Theory of information processing
This theory starts from the idea that the mind works as a set of mechanisms that process sensory information (input data) to store a part of it in "memory deposits" and, at the same time, transform the combination between this information about the present and information about the past into chains of actions, just as a robot would.
In this way, our perceptions go through a series of filters until the most relevant data become involved in complex mental operations and, therefore, have an impact on the behavior that occurs in response to these stimuli. It is one of the most relevant psychological theories within cognitive psychology.

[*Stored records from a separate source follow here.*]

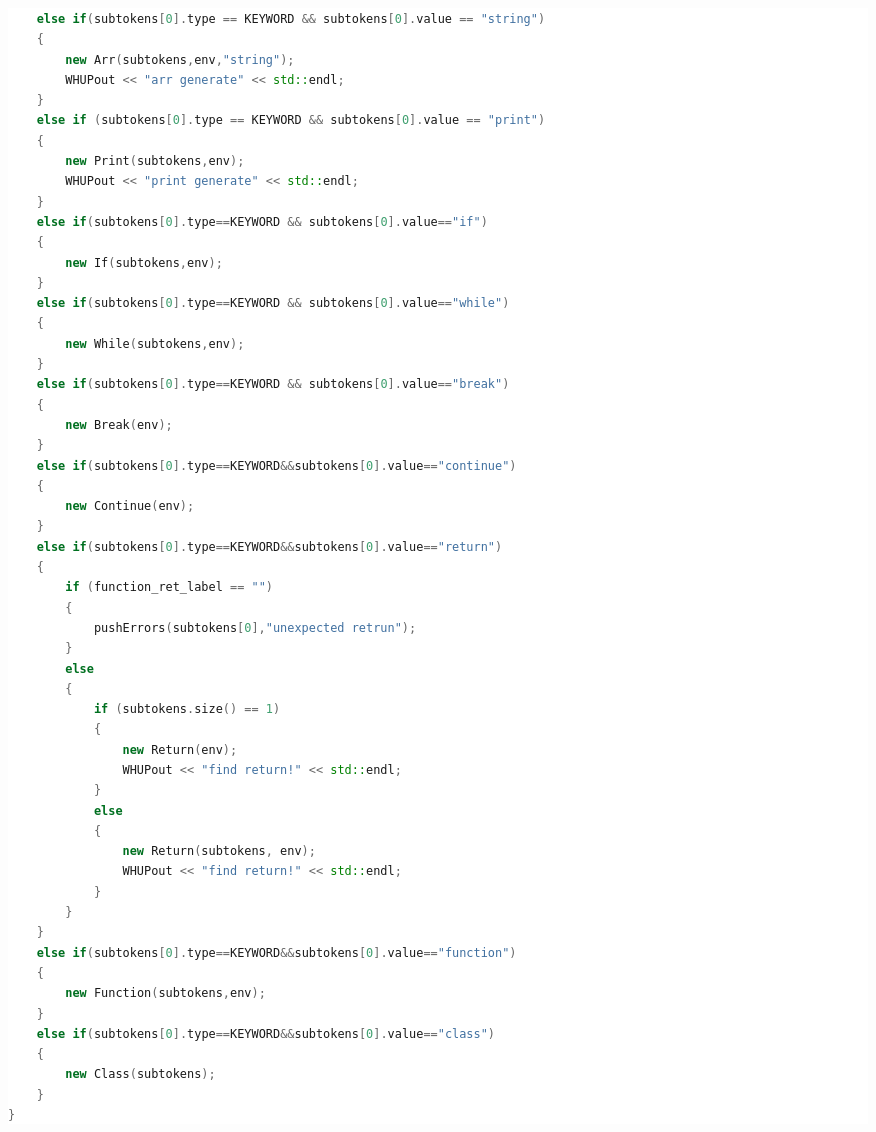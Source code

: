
```cpp
    else if(subtokens[0].type == KEYWORD && subtokens[0].value == "string")
    {
        new Arr(subtokens,env,"string");
        WHUPout << "arr generate" << std::endl;
    }
    else if (subtokens[0].type == KEYWORD && subtokens[0].value == "print")
    {
        new Print(subtokens,env);
        WHUPout << "print generate" << std::endl;
    }
    else if(subtokens[0].type==KEYWORD && subtokens[0].value=="if")
    {
        new If(subtokens,env);
    }
    else if(subtokens[0].type==KEYWORD && subtokens[0].value=="while")
    {
        new While(subtokens,env);
    }
    else if(subtokens[0].type==KEYWORD && subtokens[0].value=="break")
    {
        new Break(env);
    }
    else if(subtokens[0].type==KEYWORD&&subtokens[0].value=="continue")
    {
        new Continue(env);
    }
    else if(subtokens[0].type==KEYWORD&&subtokens[0].value=="return")
    {
        if (function_ret_label == "")
        {
            pushErrors(subtokens[0],"unexpected retrun");
        }
        else
        {
            if (subtokens.size() == 1)
            {
                new Return(env);
                WHUPout << "find return!" << std::endl;
            }
            else
            {
                new Return(subtokens, env);
                WHUPout << "find return!" << std::endl;
            }
        }
    }
    else if(subtokens[0].type==KEYWORD&&subtokens[0].value=="function")
    {
        new Function(subtokens,env);
    }
    else if(subtokens[0].type==KEYWORD&&subtokens[0].value=="class")
    {
        new Class(subtokens);
    }
}
```
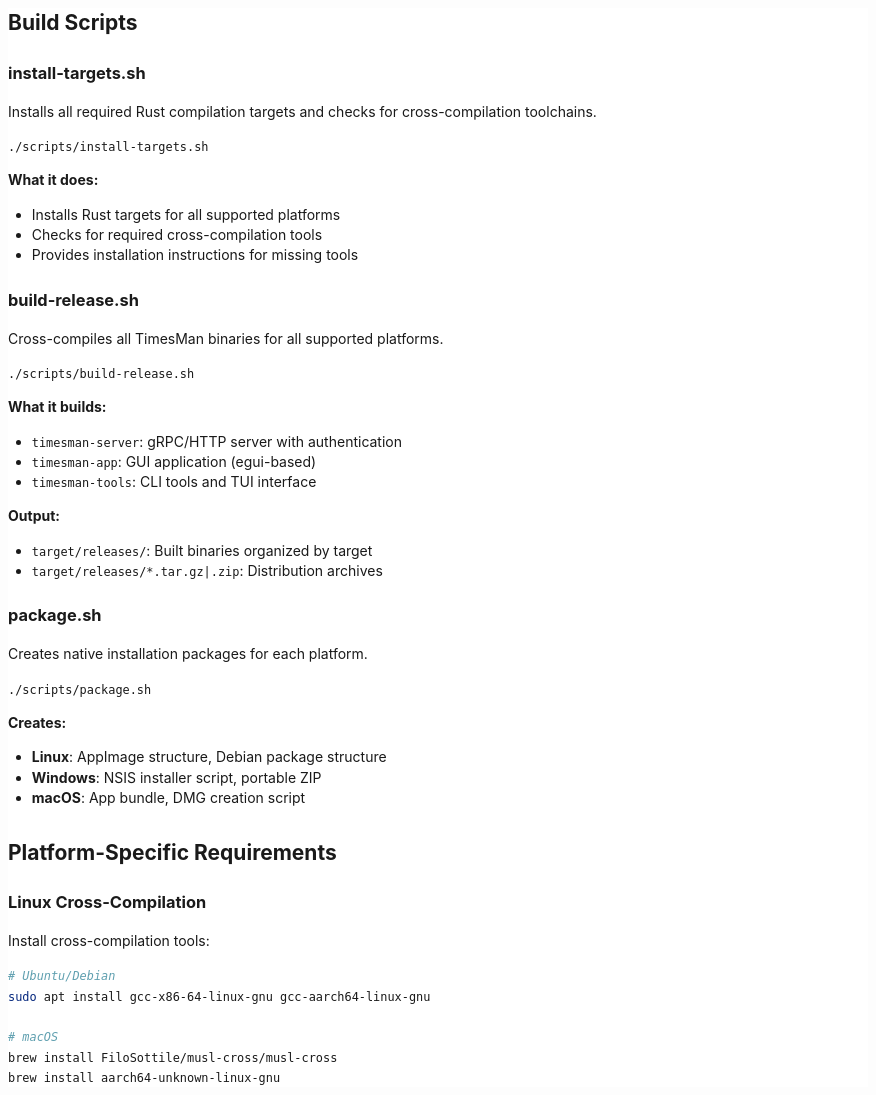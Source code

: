## Build Scripts

### install-targets.sh

Installs all required Rust compilation targets and checks for cross-compilation toolchains.

```bash
./scripts/install-targets.sh
```

**What it does:**
- Installs Rust targets for all supported platforms
- Checks for required cross-compilation tools
- Provides installation instructions for missing tools

### build-release.sh

Cross-compiles all TimesMan binaries for all supported platforms.

```bash
./scripts/build-release.sh
```

**What it builds:**
- `timesman-server`: gRPC/HTTP server with authentication
- `timesman-app`: GUI application (egui-based)
- `timesman-tools`: CLI tools and TUI interface

**Output:**
- `target/releases/`: Built binaries organized by target
- `target/releases/*.tar.gz|.zip`: Distribution archives

### package.sh

Creates native installation packages for each platform.

```bash
./scripts/package.sh
```

**Creates:**
- **Linux**: AppImage structure, Debian package structure
- **Windows**: NSIS installer script, portable ZIP
- **macOS**: App bundle, DMG creation script

## Platform-Specific Requirements

### Linux Cross-Compilation

Install cross-compilation tools:

```bash
# Ubuntu/Debian
sudo apt install gcc-x86-64-linux-gnu gcc-aarch64-linux-gnu

# macOS
brew install FiloSottile/musl-cross/musl-cross
brew install aarch64-unknown-linux-gnu
```
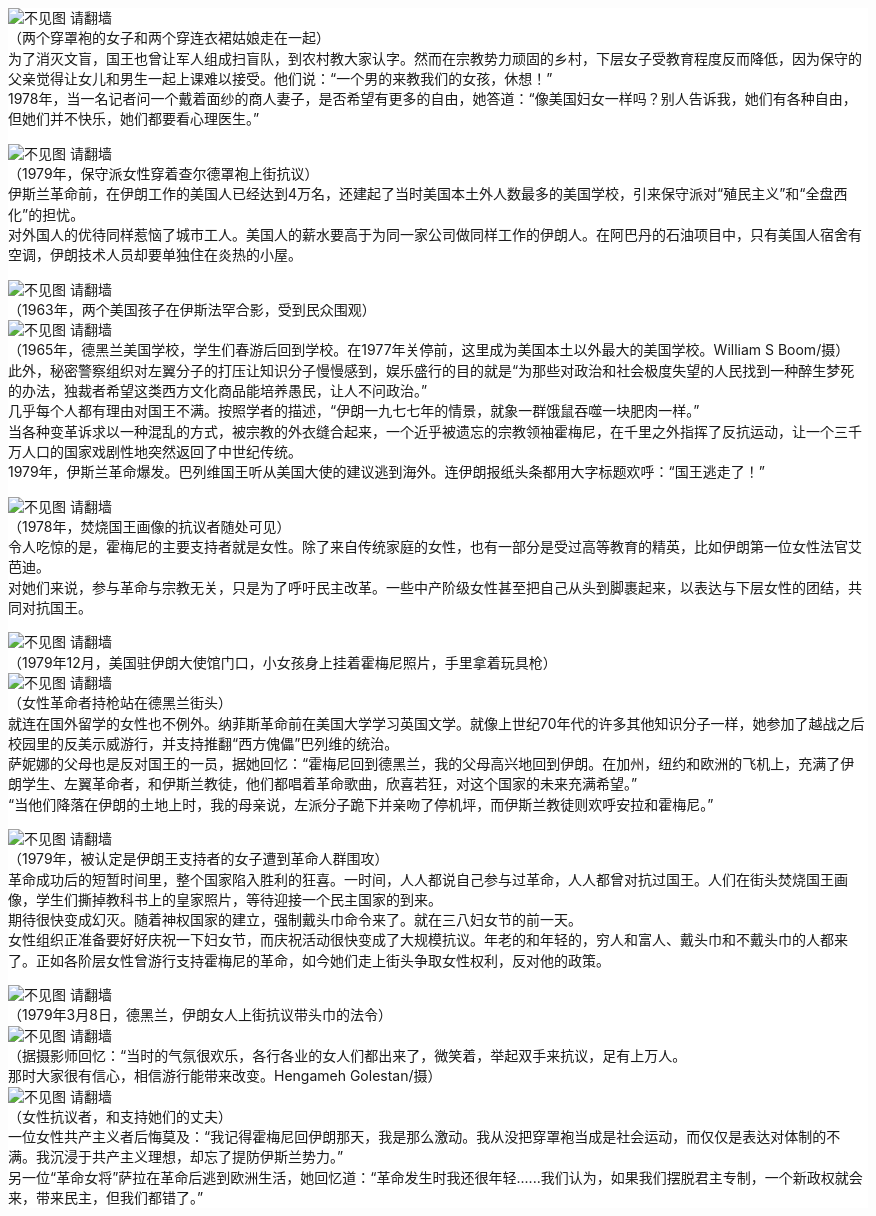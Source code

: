 ![不见图 请翻墙](images/m0Uy1HTarFuaZoTVisvUNQS9XJg52Vlt-l9dvK4A5FtVu7uFYlFh3r09OAdQaH7O8SV_88BS4d46dmzLL_A__6ZTOwCO1WqwEMJ4lhzsddubcXPT16hVvQNNrWi_j7OZK2MNF0i4b80)  
 （两个穿罩袍的女子和两个穿连衣裙姑娘走在一起）  
 为了消灭文盲，国王也曾让军人组成扫盲队，到农村教大家认字。然而在宗教势力顽固的乡村，下层女子受教育程度反而降低，因为保守的父亲觉得让女儿和男生一起上课难以接受。他们说：“一个男的来教我们的女孩，休想！”  
 1978年，当一名记者问一个戴着面纱的商人妻子，是否希望有更多的自由，她答道：“像美国妇女一样吗？别人告诉我，她们有各种自由，但她们并不快乐，她们都要看心理医生。”  
   
 ![不见图 请翻墙](images/RBwmG30RgWUCz219L5Gm0vXnMfc7jV_LZmGZpqddMEBw5m07yQnc-bQAjSLE0MARF2VXGH7dNNHz6gJKnblqKGpy38tvF79ohtpY7U9xFefdRPStIzr15MeBh2aQeMgzHYame4LIi9k)  
 （1979年，保守派女性穿着查尔德罩袍上街抗议）  
 伊斯兰革命前，在伊朗工作的美国人已经达到4万名，还建起了当时美国本土外人数最多的美国学校，引来保守派对“殖民主义”和“全盘西化”的担忧。  
 对外国人的优待同样惹恼了城市工人。美国人的薪水要高于为同一家公司做同样工作的伊朗人。在阿巴丹的石油项目中，只有美国人宿舍有空调，伊朗技术人员却要单独住在炎热的小屋。  
   
 ![不见图 请翻墙](images/hooWZj2J-meHTkGXeja2IZmWoce5gm58lGH8FZhMKil1oUnvev3-LPmzjw-XcqI97uGTiK9iAuaR1E8-audc2fItjFntKN42pX4yQAcCz1vPqKvN6Jpv1Bq0UVv64P7U8pz3QdC0VMA)  
 （1963年，两个美国孩子在伊斯法罕合影，受到民众围观）  
 ![不见图 请翻墙](images/USqk32QmuaO0WGxlnyFM8Y5uJ_rqqF4Zcou6GcuRV2Uml84kNXiVQ2oW_WZ-A6kWSZjC1VJMCTRKhtDVuS8jWZsB76JdbOnhNZkiOlT0pMNZOQXrdLH8z_NEw44A-okcHoSYovpNPTw)  
 （1965年，德黑兰美国学校，学生们春游后回到学校。在1977年关停前，这里成为美国本土以外最大的美国学校。William S Boom/摄）  
 此外，秘密警察组织对左翼分子的打压让知识分子慢慢感到，娱乐盛行的目的就是“为那些对政治和社会极度失望的人民找到一种醉生梦死的办法，独裁者希望这类西方文化商品能培养愚民，让人不问政治。”  
 几乎每个人都有理由对国王不满。按照学者的描述，“伊朗一九七七年的情景，就象一群饿鼠吞噬一块肥肉一样。”  
 当各种变革诉求以一种混乱的方式，被宗教的外衣缝合起来，一个近乎被遗忘的宗教领袖霍梅尼，在千里之外指挥了反抗运动，让一个三千万人口的国家戏剧性地突然返回了中世纪传统。  
 1979年，伊斯兰革命爆发。巴列维国王听从美国大使的建议逃到海外。连伊朗报纸头条都用大字标题欢呼：“国王逃走了！”  
   
 ![不见图 请翻墙](images/wv2jGRN-dYm9B8Nj8qfbNzCOqYQfKk20ivKr_1BXpGzSaerqhDpFdafDCunfUb_5q0DagUQ_Of4O7n_SsZMeOFji_SvDtlogE22D9-wKUxfS5_pPD6wFWxn7aRQHBR4dZ70fDRSmsy4)  
 （1978年，焚烧国王画像的抗议者随处可见）  
 令人吃惊的是，霍梅尼的主要支持者就是女性。除了来自传统家庭的女性，也有一部分是受过高等教育的精英，比如伊朗第一位女性法官艾芭迪。  
 对她们来说，参与革命与宗教无关，只是为了呼吁民主改革。一些中产阶级女性甚至把自己从头到脚裹起来，以表达与下层女性的团结，共同对抗国王。  
   
 ![不见图 请翻墙](images/mmzrDrHRRyJDQ13XyxkeciCywjzpdhJqzmdYncfRGlfkMuBgdQO7sC6oSm4HLh6Oz976ldFPknayMaJjBYGsbQfxJko43Clcg9FnbnCaUyRQiiutl0geVnbYcp8dzhDqWMxuBQa5sis)  
 （1979年12月，美国驻伊朗大使馆门口，小女孩身上挂着霍梅尼照片，手里拿着玩具枪）  
 ![不见图 请翻墙](images/1sgzig7MQV47CtvaTVds01TmEA7IULugvumjXZ1G4bqoz8aH6UrmBsrwq4q_65SvEnaU1yEx6FwCqE0aSxTy0isa3CbjapaxI28I_kDQjIr97q3Olu376lLkz9poUP0ANqMSsdkHPFg)  
 （女性革命者持枪站在德黑兰街头）  
 就连在国外留学的女性也不例外。纳菲斯革命前在美国大学学习英国文学。就像上世纪70年代的许多其他知识分子一样，她参加了越战之后校园里的反美示威游行，并支持推翻“西方傀儡”巴列维的统治。  
 萨妮娜的父母也是反对国王的一员，据她回忆：“霍梅尼回到德黑兰，我的父母高兴地回到伊朗。在加州，纽约和欧洲的飞机上，充满了伊朗学生、左翼革命者，和伊斯兰教徒，他们都唱着革命歌曲，欣喜若狂，对这个国家的未来充满希望。”  
 “当他们降落在伊朗的土地上时，我的母亲说，左派分子跪下并亲吻了停机坪，而伊斯兰教徒则欢呼安拉和霍梅尼。”  
   
 ![不见图 请翻墙](images/xKGdJeAmVImNXDBUvP_0RoI6uQFnbUZadvvwyldAdDOFsMBR2wFV39hPp1imzg4hKMCdlv2gzilmsAdXHToR-Owt5FN2LKgIjRxLIh4I0CW0oLRtVyJLYa8fBd5dp2kdgKv5zdy6pjE)  
 （1979年，被认定是伊朗王支持者的女子遭到革命人群围攻）  
 革命成功后的短暂时间里，整个国家陷入胜利的狂喜。一时间，人人都说自己参与过革命，人人都曾对抗过国王。人们在街头焚烧国王画像，学生们撕掉教科书上的皇家照片，等待迎接一个民主国家的到来。  
 期待很快变成幻灭。随着神权国家的建立，强制戴头巾命令来了。就在三八妇女节的前一天。  
 女性组织正准备要好好庆祝一下妇女节，而庆祝活动很快变成了大规模抗议。年老的和年轻的，穷人和富人、戴头巾和不戴头巾的人都来了。正如各阶层女性曾游行支持霍梅尼的革命，如今她们走上街头争取女性权利，反对他的政策。  
   
 ![不见图 请翻墙](images/emL22x5c7AOh8Pw6l_d64KlQkl2PU6Pte3SkMYjWvcCE0PvVU9BQhyXnCPvFSrbxaHSxhNexE_QwupQyV_PgQ5fzjZcKtw4doTPe_YrN6W4dF_aKtweMb_D5JNGXYEdr-dceN4R_FHA)  
 （1979年3月8日，德黑兰，伊朗女人上街抗议带头巾的法令）  
 ![不见图 请翻墙](images/nWVc5JdYkkZra53jhTHzwKdY0iOfzZT-5z8LOIs5foLRZYznpMby6-mzZz0Ke87-VVoYrvhp61igR2Ld0OnTTK5f_-GwhisVglp174hrAsz-nbDZeoY-MK7tgR9YsHcSvLV46ewYNt4)  
 （据摄影师回忆：“当时的气氛很欢乐，各行各业的女人们都出来了，微笑着，举起双手来抗议，足有上万人。  
 那时大家很有信心，相信游行能带来改变。Hengameh Golestan/摄）  
 ![不见图 请翻墙](images/7ey8qVZVGG-iF9QUC4LEJbzdL3n1224BVodsq696UIEP5FWK5Zc4UO2den11xHsNam1MGMjk8QtoXtQ3Y4o8GfysDprg3oVUXBTCu-to7oQYPyR_ClU_yNaDFxfPq6tP59OHYQAShQ8)  
 （女性抗议者，和支持她们的丈夫）  
 一位女性共产主义者后悔莫及：“我记得霍梅尼回伊朗那天，我是那么激动。我从没把穿罩袍当成是社会运动，而仅仅是表达对体制的不满。我沉浸于共产主义理想，却忘了提防伊斯兰势力。”  
 另一位“革命女将”萨拉在革命后逃到欧洲生活，她回忆道：“革命发生时我还很年轻......我们认为，如果我们摆脱君主专制，一个新政权就会来，带来民主，但我们都错了。”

Theory of embodied cognition
The idea of embodied cognition , initially proposed by the psychologist George Lakoff , can be classified as both a psychological theory and a philosophical approach that affects the neurosciences. This theory breaks with the idea that cognition is based on brain activity and extends the matrix of thought to the whole body as a whole. You can read more of her here.
Theory of rational choice
It is part of both the field of economics and cognitive psychology , so it can be considered an important representative of psychological theories. According to this idea, each individual makes decisions according to their own interests and chooses the options that they perceive as more advantageous (or less harmful) for oneself from a rational criterion.
The rational choice theory It has had a tremendous relevance in the social sciences, but it is increasingly questioned by new paradigms from which it is shown how often the behavior classically considered "irrational" is in us.